This Syrian ethical landmine juxtaposes ethnic preservation with national determinism.

MELBOURNE, Australia GNN (GOANNA NEWS NETWORK) -- Australian ethicists have called for greater international assistance in clearing the world's ethical minefields.

Professor Porfiry Zyuganov, of the Australia-Asiia University in Melbourne, said that in the Asia-Pacific region alone, the area covered by ethical minefields had increased more than 5000 per cent in the past 25 years.

"When I was a young ethicist, Australia - and the whole region, for that matter - was a very different place," Zyuganov said while sipping a Fairtrade coffee sweetened with certified slavery-free sugar.

"Today, anyone who steps even slightly off the well-trodden path of public discourse is likely to have their leg blown off, in a metaphorical sense."

Professor Zyuganov said that mainstream media coverage of minefield-related issues was generally confined to the traditional high-explosive anti-personnel landmines of the sort found by the millions in places such as Vietnam, Afghanistan, Cambodia, Mozambique, Angola, Somaliland, Sri Lanka and Nagorno Karabakh. Little attention, he said, was given to the ethical minefields of "so-called protected" academic enclaves such as Carlton and Parkville.

Professor Zyuganov raised the hypothetical example of whether an ethically aware University professor should allow his wife to purchase a large four-wheel-drive vehicle in order to drive their child to school.

"That scenario really opens up Pandora's floodgate of worms," Professor Zyuganov said. "For instance, a smaller car would use less fuel, causing less pollution and less depletion of natural resources. Also, the lower profile of the car would mean that the wife is less likely to kill another motorist should she T-bone them at an intersection. A better situation still would be if the child walked to school on his own, yet this puts the father at risk of life-long guilt should the child be taken by a pedophile or run over by a different woman in a four-wheel-drive. But then if the professor forbids his wife from buying a four-wheel-drive is that not perpetuating the subjugation and oppression of women as institutionalised by the notoriously misogynist Western patriarchy?"

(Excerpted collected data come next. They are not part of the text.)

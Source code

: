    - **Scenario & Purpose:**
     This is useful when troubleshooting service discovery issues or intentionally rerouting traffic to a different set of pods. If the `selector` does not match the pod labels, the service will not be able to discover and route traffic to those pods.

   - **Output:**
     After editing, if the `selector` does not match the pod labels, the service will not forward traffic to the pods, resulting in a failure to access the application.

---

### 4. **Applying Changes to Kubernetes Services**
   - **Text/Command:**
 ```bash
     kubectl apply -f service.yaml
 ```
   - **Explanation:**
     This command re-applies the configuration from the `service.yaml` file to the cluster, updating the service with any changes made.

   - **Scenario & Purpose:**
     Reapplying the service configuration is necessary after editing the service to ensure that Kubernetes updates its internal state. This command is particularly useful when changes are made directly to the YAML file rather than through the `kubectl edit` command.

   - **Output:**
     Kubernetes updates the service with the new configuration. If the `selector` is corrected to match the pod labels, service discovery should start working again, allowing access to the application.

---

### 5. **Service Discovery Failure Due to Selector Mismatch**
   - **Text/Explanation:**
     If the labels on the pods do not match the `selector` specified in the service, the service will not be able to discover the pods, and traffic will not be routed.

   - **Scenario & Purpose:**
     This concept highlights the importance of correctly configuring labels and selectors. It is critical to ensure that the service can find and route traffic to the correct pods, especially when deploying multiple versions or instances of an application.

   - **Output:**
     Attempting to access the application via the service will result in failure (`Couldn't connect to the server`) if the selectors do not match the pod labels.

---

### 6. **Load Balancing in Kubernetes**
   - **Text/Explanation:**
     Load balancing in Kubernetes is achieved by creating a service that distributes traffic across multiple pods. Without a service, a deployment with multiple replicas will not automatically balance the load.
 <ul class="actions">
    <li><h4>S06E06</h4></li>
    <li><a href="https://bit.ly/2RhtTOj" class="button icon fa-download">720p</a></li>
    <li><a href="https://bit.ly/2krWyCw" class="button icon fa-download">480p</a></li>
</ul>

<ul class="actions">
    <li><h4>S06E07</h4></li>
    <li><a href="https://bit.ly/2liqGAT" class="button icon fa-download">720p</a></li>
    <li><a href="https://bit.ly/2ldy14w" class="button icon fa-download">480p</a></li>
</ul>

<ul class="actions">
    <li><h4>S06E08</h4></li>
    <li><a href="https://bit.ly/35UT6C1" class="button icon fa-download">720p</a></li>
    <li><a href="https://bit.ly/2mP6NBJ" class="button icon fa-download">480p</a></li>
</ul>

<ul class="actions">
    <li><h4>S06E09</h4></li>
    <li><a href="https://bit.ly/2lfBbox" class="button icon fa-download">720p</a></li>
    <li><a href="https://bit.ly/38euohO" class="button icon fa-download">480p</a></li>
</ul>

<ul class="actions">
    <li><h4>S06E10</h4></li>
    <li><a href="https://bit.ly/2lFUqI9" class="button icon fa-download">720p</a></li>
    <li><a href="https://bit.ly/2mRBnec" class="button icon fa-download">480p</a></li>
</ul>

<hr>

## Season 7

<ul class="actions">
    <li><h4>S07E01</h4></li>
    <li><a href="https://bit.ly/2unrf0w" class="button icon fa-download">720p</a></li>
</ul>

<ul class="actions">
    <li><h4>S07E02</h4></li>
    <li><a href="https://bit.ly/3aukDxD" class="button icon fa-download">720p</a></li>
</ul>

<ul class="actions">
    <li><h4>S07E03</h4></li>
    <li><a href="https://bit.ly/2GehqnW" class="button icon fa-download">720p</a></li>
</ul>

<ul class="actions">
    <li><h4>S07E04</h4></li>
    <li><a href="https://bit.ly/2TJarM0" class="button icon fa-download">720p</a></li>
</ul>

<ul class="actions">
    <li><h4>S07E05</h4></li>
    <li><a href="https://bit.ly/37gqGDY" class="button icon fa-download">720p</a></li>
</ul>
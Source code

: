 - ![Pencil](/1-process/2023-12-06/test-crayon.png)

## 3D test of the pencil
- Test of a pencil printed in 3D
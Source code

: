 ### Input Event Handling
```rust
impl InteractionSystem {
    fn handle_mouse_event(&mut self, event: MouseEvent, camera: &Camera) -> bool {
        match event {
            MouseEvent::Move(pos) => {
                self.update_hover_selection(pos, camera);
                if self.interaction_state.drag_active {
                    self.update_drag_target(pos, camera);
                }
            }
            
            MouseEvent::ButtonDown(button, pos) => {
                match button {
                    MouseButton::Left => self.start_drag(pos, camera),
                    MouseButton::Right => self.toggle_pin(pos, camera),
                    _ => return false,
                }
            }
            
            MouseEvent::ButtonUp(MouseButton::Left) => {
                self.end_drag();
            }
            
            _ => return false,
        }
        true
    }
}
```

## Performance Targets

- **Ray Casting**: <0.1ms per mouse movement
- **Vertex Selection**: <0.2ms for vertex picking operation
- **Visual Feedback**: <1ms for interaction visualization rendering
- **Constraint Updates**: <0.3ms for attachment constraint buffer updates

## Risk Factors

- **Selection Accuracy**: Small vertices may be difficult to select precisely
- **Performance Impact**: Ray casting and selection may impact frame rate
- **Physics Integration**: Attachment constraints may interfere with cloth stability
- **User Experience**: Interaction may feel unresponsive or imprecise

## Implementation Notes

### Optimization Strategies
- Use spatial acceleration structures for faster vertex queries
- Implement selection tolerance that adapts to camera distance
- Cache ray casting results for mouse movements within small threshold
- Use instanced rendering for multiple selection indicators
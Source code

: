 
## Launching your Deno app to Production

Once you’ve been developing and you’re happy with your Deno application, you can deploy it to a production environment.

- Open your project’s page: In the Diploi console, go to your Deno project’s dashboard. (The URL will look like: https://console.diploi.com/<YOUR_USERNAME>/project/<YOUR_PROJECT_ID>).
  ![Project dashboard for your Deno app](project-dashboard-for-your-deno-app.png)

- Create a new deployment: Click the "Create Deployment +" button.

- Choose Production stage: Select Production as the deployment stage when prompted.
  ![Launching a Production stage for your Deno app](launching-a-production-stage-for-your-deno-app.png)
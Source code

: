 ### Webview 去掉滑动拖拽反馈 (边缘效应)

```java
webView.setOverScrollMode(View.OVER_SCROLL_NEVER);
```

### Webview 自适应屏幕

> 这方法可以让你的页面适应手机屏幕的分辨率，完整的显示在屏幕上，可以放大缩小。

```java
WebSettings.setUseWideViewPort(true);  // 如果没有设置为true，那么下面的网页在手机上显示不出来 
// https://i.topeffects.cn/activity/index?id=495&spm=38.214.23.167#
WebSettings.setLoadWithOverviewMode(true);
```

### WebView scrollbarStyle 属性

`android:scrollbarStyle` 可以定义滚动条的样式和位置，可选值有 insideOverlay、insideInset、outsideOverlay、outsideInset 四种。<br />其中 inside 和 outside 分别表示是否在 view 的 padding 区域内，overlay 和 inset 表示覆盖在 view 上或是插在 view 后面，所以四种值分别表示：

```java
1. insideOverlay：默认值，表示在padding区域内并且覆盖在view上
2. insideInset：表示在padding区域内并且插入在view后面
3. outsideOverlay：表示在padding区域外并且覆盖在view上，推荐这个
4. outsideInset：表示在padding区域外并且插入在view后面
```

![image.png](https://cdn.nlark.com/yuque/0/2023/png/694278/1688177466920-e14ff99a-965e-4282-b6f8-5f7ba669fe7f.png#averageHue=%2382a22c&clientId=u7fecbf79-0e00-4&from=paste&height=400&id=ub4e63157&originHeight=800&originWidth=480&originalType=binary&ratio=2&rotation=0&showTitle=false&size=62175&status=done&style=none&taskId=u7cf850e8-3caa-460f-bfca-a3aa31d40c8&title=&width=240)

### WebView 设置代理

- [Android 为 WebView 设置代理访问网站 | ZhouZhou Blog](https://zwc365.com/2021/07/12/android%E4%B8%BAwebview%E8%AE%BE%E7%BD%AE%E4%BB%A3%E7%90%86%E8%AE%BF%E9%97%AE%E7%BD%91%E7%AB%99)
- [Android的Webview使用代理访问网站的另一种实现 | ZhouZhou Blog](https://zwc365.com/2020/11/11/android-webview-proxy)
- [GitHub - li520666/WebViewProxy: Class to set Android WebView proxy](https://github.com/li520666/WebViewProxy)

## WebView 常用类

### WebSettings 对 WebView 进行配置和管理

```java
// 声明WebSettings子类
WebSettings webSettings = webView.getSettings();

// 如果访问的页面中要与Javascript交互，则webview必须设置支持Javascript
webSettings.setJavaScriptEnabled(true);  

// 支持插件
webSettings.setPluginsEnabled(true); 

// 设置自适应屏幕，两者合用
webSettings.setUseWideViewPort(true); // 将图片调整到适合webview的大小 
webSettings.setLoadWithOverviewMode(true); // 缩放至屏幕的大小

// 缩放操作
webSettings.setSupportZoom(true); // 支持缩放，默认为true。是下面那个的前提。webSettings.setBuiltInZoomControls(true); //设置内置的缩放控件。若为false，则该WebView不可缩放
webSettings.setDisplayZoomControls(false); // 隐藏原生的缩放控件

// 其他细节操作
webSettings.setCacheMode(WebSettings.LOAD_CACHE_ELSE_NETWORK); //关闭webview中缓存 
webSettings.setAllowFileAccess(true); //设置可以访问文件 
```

"Even the traditional high-explosive landmines open up an ethical minefield. For instance, is it now ethical to use a Motorola mobile phone because the company no longer makes components for landmines, or is it better to boycott the firm in perpetuity? And is it ethical to trick monkeys and dolphins into detonating mines and so sacrifice their own lives to save the life of a hypothetical human? It's all too much."